Koss made efforts to get clean but never got back to full health. I bought his
solo album, Back Street Crawler
(1973) but despite its solid white blues feel, and a guitar sound like heavy
whipping cream poured over double chocolate cake, something about it seemed
off—it conjured up its own title, let’s put it that way.
When I heard that
electric folkie John Martyn had taken the faltering Kossoff under his wing in
1975, I was elated. I put aside my anti-folk bias and ventured to Leeds to see
them play together. I went with a friend. As we neared the auditorium in the late
afternoon, we heard an inordinately loud Marshall-amplified Les Paul. The
rehearsal/sound check was underway. Koss was the only person who could produce
those sounds from a guitar, and the realization stopped me in my
tracks.
“Probably just a
roadie,” my friend said, urging me along. I was 16 at the time and that is
still the most cynical thing anyone has ever said to me. I assumed I’d hear
more that evening, so I moved on without objecting. My assumption proved to be
incorrect.
I wasn’t a big
John Martyn fan. I knew his Solid Air of course, and “I’d Rather be the
Devil” (Skip James) but I had little interest in a man who was perpetually
drunk and had what we nowadays call a “problematic” relationship with women. He
was a rowdy folk singer accompanied on this tour by an even rowdier stand-up
bass player (Danny Thompson) and a drummer (John Stevens). I didn’t know, going
in, that shenanigans had started much earlier in the day. Koss had already got
himself punched by the offended boyfriend of a girl he coveted, followed by a beating from Martyn himself for lying about the incident backstage. But I
heard about all that much later.
I knew Koss would
not come on stage until the encore, but John Martyn kept me interested in the
meantime. He played an acoustic guitar with a pickup taped across the soundhole
as well as a contact pickup taped to the body. The signal was fed to an Echoplex effects box, producing a
hypnotic, pulsing reverberation
above which he played chords and melody. Married with his famously slurred
voice, the effect was hymn-like and meditative, an effect that was shattered
every time a song ended and the band recommenced swearing at one other.
Eventually, Paul
Kossoff appeared, swigging from a bottle of Crème de Menthe. The bottle was
half empty and Koss made a strenuous effort to finish it during the set.

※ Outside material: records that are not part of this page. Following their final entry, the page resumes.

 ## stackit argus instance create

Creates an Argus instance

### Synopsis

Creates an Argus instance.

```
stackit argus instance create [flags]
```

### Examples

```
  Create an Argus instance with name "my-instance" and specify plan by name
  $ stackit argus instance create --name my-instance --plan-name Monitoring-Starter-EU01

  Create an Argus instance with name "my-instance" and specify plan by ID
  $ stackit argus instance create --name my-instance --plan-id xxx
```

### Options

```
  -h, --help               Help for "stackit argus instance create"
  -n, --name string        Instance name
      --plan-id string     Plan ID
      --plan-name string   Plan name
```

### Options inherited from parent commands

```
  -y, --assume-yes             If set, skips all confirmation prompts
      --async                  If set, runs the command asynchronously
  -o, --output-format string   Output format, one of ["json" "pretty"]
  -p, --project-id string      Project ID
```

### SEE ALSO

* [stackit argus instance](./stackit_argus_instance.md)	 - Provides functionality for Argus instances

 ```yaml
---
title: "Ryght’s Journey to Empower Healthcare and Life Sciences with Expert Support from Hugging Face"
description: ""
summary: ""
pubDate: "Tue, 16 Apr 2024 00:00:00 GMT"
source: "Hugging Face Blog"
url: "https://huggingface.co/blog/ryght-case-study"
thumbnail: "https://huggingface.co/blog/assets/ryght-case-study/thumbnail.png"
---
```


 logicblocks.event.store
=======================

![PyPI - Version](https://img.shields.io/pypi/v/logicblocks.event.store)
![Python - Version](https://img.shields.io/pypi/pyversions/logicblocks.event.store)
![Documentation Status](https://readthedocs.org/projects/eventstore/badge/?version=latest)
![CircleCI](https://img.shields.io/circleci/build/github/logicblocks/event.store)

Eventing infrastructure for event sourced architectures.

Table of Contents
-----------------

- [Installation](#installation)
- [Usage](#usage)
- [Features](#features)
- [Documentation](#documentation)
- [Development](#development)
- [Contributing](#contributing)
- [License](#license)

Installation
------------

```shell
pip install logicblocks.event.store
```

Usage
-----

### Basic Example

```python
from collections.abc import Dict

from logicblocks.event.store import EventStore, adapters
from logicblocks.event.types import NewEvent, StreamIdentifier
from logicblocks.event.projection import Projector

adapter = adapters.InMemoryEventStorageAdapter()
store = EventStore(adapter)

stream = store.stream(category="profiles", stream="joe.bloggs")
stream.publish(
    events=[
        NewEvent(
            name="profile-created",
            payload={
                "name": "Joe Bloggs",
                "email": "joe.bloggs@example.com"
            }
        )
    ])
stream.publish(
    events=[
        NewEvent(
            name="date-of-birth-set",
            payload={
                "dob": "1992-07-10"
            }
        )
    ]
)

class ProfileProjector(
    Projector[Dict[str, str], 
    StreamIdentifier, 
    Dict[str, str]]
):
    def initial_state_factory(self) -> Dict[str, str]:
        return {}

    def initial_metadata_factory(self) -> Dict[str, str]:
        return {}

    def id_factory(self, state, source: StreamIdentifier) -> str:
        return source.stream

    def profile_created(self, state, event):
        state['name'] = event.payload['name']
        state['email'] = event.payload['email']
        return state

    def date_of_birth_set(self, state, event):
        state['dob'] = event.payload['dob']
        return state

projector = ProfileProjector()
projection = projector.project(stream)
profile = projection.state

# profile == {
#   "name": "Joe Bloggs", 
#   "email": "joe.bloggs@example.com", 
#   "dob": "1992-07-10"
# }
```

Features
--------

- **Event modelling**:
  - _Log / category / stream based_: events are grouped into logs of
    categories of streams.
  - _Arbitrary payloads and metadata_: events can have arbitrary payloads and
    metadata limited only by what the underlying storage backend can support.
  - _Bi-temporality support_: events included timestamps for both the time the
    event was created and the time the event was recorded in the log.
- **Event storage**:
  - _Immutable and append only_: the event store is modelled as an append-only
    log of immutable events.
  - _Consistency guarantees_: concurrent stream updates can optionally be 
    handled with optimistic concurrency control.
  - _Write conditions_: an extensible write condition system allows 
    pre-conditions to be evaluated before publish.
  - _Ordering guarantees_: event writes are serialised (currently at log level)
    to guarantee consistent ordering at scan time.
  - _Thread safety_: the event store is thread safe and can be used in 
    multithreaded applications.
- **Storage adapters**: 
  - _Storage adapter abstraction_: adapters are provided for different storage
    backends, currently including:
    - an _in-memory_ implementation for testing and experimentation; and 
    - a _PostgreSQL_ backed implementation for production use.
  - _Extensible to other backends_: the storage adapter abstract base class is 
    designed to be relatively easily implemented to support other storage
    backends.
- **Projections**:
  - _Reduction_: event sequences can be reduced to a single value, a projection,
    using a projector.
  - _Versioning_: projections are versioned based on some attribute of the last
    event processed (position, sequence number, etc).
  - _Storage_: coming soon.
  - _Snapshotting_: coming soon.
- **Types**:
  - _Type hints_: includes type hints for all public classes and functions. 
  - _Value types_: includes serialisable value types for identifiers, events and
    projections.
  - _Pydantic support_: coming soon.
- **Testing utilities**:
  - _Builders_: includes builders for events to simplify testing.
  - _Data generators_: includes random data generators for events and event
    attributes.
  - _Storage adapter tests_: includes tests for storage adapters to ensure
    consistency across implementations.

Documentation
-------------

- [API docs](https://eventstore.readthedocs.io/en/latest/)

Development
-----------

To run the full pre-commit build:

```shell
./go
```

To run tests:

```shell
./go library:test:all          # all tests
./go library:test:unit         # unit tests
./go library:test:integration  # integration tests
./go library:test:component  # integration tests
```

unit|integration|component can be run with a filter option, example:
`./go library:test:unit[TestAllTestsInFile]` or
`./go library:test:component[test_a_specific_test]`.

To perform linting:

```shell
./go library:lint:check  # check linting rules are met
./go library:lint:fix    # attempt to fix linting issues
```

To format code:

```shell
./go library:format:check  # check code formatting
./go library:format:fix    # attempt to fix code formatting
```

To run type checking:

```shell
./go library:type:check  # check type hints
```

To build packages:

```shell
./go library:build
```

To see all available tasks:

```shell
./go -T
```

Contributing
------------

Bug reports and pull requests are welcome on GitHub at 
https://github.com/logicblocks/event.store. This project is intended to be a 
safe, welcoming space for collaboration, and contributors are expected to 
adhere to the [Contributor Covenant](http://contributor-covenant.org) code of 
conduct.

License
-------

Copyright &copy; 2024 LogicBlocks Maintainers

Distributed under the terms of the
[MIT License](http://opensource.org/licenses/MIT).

Together the band played three songs. I was delighted to hear
him play live but I noticed a significant deterioration between his playing
during the sound check and the post beating, post liquor evening performance.
He had less than a year to live. Koss died on 19th March 1976. He
was 25 years old.
There are two stories out there giving a cause
of death. The book Heavy Load claims “Unconfirmed reports have Kossoff
picking up some pills before the all-night flight ‘off some dozy bird who was
hanging around’.” No source for the information is given in the book.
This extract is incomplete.